## EXERCISE DETAILS:
Output each entry in full so that the result matches the data exactly.

## MATERIALS PROVIDED:
※

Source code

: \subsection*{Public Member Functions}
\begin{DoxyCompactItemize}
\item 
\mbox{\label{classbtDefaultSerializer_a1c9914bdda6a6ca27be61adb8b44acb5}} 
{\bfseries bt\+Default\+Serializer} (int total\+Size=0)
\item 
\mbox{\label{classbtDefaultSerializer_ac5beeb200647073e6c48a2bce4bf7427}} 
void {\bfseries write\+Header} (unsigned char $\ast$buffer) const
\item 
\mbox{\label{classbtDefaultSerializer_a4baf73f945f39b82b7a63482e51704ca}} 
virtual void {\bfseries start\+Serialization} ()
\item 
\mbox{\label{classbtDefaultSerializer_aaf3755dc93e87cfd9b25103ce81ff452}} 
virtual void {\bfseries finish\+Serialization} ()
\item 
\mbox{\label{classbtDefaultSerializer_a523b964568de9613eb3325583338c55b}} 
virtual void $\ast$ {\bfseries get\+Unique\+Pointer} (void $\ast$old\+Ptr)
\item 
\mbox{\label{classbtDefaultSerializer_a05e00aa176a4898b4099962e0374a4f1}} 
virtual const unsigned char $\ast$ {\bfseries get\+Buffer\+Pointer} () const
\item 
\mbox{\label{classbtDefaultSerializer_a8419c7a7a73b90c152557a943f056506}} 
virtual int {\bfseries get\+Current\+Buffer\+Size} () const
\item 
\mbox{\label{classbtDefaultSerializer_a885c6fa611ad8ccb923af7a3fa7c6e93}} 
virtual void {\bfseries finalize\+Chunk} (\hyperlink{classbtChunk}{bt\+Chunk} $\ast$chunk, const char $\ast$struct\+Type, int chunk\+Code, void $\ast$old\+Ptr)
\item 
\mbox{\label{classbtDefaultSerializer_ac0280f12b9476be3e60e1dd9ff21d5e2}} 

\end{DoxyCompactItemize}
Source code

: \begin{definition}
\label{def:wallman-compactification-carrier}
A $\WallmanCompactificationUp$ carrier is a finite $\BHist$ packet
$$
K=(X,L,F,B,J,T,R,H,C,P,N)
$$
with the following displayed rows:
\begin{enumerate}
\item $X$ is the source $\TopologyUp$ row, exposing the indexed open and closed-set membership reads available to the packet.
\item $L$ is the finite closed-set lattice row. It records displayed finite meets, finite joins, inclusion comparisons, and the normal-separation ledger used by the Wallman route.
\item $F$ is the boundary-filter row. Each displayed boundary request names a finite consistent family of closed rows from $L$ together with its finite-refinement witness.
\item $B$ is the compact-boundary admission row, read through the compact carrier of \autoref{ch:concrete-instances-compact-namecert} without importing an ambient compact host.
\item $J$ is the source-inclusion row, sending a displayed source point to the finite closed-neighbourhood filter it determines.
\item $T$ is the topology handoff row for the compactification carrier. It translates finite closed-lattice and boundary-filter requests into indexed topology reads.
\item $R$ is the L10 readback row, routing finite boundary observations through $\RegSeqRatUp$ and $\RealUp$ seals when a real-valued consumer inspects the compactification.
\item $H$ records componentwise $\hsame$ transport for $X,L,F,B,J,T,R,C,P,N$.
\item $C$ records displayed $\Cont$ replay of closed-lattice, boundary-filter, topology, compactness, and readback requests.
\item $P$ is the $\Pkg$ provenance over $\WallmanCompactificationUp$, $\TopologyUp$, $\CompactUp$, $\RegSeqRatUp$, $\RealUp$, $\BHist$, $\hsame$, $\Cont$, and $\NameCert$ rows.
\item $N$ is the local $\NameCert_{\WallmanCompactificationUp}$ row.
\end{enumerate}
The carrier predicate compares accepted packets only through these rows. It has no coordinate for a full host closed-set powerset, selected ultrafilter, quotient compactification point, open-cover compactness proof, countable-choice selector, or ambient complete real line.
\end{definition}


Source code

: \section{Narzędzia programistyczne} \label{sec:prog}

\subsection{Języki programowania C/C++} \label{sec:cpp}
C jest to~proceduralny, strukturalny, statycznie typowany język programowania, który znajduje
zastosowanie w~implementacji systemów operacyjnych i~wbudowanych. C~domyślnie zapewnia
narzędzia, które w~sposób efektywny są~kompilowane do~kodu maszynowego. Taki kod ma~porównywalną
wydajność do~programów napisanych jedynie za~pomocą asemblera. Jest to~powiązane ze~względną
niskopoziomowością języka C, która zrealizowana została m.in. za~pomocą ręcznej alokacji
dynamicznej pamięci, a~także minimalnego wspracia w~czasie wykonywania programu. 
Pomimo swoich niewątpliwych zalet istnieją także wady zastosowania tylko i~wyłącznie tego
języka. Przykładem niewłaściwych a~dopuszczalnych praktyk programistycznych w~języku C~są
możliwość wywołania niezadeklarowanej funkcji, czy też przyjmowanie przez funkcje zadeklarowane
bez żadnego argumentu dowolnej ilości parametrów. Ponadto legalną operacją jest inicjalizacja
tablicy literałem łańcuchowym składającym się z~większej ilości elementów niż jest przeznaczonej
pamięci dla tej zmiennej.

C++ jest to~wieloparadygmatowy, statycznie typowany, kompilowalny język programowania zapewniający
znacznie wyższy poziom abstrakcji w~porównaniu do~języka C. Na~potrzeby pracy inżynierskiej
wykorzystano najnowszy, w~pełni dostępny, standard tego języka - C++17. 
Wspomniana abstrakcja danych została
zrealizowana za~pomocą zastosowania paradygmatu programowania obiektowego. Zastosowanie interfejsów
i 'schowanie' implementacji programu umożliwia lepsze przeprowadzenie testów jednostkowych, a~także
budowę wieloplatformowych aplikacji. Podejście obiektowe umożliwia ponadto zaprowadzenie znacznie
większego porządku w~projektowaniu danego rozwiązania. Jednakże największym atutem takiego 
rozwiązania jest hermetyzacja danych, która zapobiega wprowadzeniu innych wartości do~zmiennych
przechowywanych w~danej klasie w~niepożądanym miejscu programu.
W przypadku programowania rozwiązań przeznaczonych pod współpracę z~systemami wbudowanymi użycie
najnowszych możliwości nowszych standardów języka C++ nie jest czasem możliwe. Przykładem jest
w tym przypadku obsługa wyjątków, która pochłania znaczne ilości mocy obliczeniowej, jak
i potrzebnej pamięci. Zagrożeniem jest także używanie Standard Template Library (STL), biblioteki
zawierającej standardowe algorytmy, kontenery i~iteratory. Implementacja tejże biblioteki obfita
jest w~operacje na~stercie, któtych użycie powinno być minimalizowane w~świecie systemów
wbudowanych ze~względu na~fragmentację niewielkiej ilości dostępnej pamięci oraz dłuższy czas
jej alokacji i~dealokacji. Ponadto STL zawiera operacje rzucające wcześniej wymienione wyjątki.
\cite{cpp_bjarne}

※

## WRITTEN REPLY:
Source code

: \subsection*{Public Member Functions}
\begin{DoxyCompactItemize}
\item 
\mbox{\label{classbtDefaultSerializer_a1c9914bdda6a6ca27be61adb8b44acb5}} 
{\bfseries bt\+Default\+Serializer} (int total\+Size=0)
\item 
\mbox{\label{classbtDefaultSerializer_ac5beeb200647073e6c48a2bce4bf7427}} 
void {\bfseries write\+Header} (unsigned char $\ast$buffer) const
\item 
\mbox{\label{classbtDefaultSerializer_a4baf73f945f39b82b7a63482e51704ca}} 
virtual void {\bfseries start\+Serialization} ()
\item 
\mbox{\label{classbtDefaultSerializer_aaf3755dc93e87cfd9b25103ce81ff452}} 
virtual void {\bfseries finish\+Serialization} ()
\item 
\mbox{\label{classbtDefaultSerializer_a523b964568de9613eb3325583338c55b}} 
virtual void $\ast$ {\bfseries get\+Unique\+Pointer} (void $\ast$old\+Ptr)
\item 
\mbox{\label{classbtDefaultSerializer_a05e00aa176a4898b4099962e0374a4f1}} 
virtual const unsigned char $\ast$ {\bfseries get\+Buffer\+Pointer} () const
\item 
\mbox{\label{classbtDefaultSerializer_a8419c7a7a73b90c152557a943f056506}} 
virtual int {\bfseries get\+Current\+Buffer\+Size} () const
\item 
\mbox{\label{classbtDefaultSerializer_a885c6fa611ad8ccb923af7a3fa7c6e93}} 
virtual void {\bfseries finalize\+Chunk} (\hyperlink{classbtChunk}{bt\+Chunk} $\ast$chunk, const char $\ast$struct\+Type, int chunk\+Code, void $\ast$old\+Ptr)
\item 
\mbox{\label{classbtDefaultSerializer_ac0280f12b9476be3e60e1dd9ff21d5e2}} 

\end{DoxyCompactItemize}
Source code

: \begin{definition}
\label{def:wallman-compactification-carrier}
A $\WallmanCompactificationUp$ carrier is a finite $\BHist$ packet
$$
K=(X,L,F,B,J,T,R,H,C,P,N)
$$
with the following displayed rows:
\begin{enumerate}
\item $X$ is the source $\TopologyUp$ row, exposing the indexed open and closed-set membership reads available to the packet.
\item $L$ is the finite closed-set lattice row. It records displayed finite meets, finite joins, inclusion comparisons, and the normal-separation ledger used by the Wallman route.
\item $F$ is the boundary-filter row. Each displayed boundary request names a finite consistent family of closed rows from $L$ together with its finite-refinement witness.
\item $B$ is the compact-boundary admission row, read through the compact carrier of \autoref{ch:concrete-instances-compact-namecert} without importing an ambient compact host.
\item $J$ is the source-inclusion row, sending a displayed source point to the finite closed-neighbourhood filter it determines.
\item $T$ is the topology handoff row for the compactification carrier. It translates finite closed-lattice and boundary-filter requests into indexed topology reads.
\item $R$ is the L10 readback row, routing finite boundary observations through $\RegSeqRatUp$ and $\RealUp$ seals when a real-valued consumer inspects the compactification.
\item $H$ records componentwise $\hsame$ transport for $X,L,F,B,J,T,R,C,P,N$.
\item $C$ records displayed $\Cont$ replay of closed-lattice, boundary-filter, topology, compactness, and readback requests.
\item $P$ is the $\Pkg$ provenance over $\WallmanCompactificationUp$, $\TopologyUp$, $\CompactUp$, $\RegSeqRatUp$, $\RealUp$, $\BHist$, $\hsame$, $\Cont$, and $\NameCert$ rows.
\item $N$ is the local $\NameCert_{\WallmanCompactificationUp}$ row.
\end{enumerate}
The carrier predicate compares accepted packets only through these rows. It has no coordinate for a full host closed-set powerset, selected ultrafilter, quotient compactification point, open-cover compactness proof, countable-choice selector, or ambient complete real line.
\end{definition}


Source code

: \section{Narzędzia programistyczne} \label{sec:prog}

\subsection{Języki programowania C/C++} \label{sec:cpp}
C jest to~proceduralny, strukturalny, statycznie typowany język programowania, który znajduje
zastosowanie w~implementacji systemów operacyjnych i~wbudowanych. C~domyślnie zapewnia
narzędzia, które w~sposób efektywny są~kompilowane do~kodu maszynowego. Taki kod ma~porównywalną
wydajność do~programów napisanych jedynie za~pomocą asemblera. Jest to~powiązane ze~względną
niskopoziomowością języka C, która zrealizowana została m.in. za~pomocą ręcznej alokacji
dynamicznej pamięci, a~także minimalnego wspracia w~czasie wykonywania programu. 
Pomimo swoich niewątpliwych zalet istnieją także wady zastosowania tylko i~wyłącznie tego
języka. Przykładem niewłaściwych a~dopuszczalnych praktyk programistycznych w~języku C~są
możliwość wywołania niezadeklarowanej funkcji, czy też przyjmowanie przez funkcje zadeklarowane
bez żadnego argumentu dowolnej ilości parametrów. Ponadto legalną operacją jest inicjalizacja
tablicy literałem łańcuchowym składającym się z~większej ilości elementów niż jest przeznaczonej
pamięci dla tej zmiennej.

C++ jest to~wieloparadygmatowy, statycznie typowany, kompilowalny język programowania zapewniający
znacznie wyższy poziom abstrakcji w~porównaniu do~języka C. Na~potrzeby pracy inżynierskiej
wykorzystano najnowszy, w~pełni dostępny, standard tego języka - C++17. 
Wspomniana abstrakcja danych została
zrealizowana za~pomocą zastosowania paradygmatu programowania obiektowego. Zastosowanie interfejsów
i 'schowanie' implementacji programu umożliwia lepsze przeprowadzenie testów jednostkowych, a~także
budowę wieloplatformowych aplikacji. Podejście obiektowe umożliwia ponadto zaprowadzenie znacznie
większego porządku w~projektowaniu danego rozwiązania. Jednakże największym atutem takiego 
rozwiązania jest hermetyzacja danych, która zapobiega wprowadzeniu innych wartości do~zmiennych
przechowywanych w~danej klasie w~niepożądanym miejscu programu.
W przypadku programowania rozwiązań przeznaczonych pod współpracę z~systemami wbudowanymi użycie
najnowszych możliwości nowszych standardów języka C++ nie jest czasem możliwe. Przykładem jest
w tym przypadku obsługa wyjątków, która pochłania znaczne ilości mocy obliczeniowej, jak
i potrzebnej pamięci. Zagrożeniem jest także używanie Standard Template Library (STL), biblioteki
zawierającej standardowe algorytmy, kontenery i~iteratory. Implementacja tejże biblioteki obfita
jest w~operacje na~stercie, któtych użycie powinno być minimalizowane w~świecie systemów
wbudowanych ze~względu na~fragmentację niewielkiej ilości dostępnej pamięci oraz dłuższy czas
jej alokacji i~dealokacji. Ponadto STL zawiera operacje rzucające wcześniej wymienione wyjątki.
\cite{cpp_bjarne}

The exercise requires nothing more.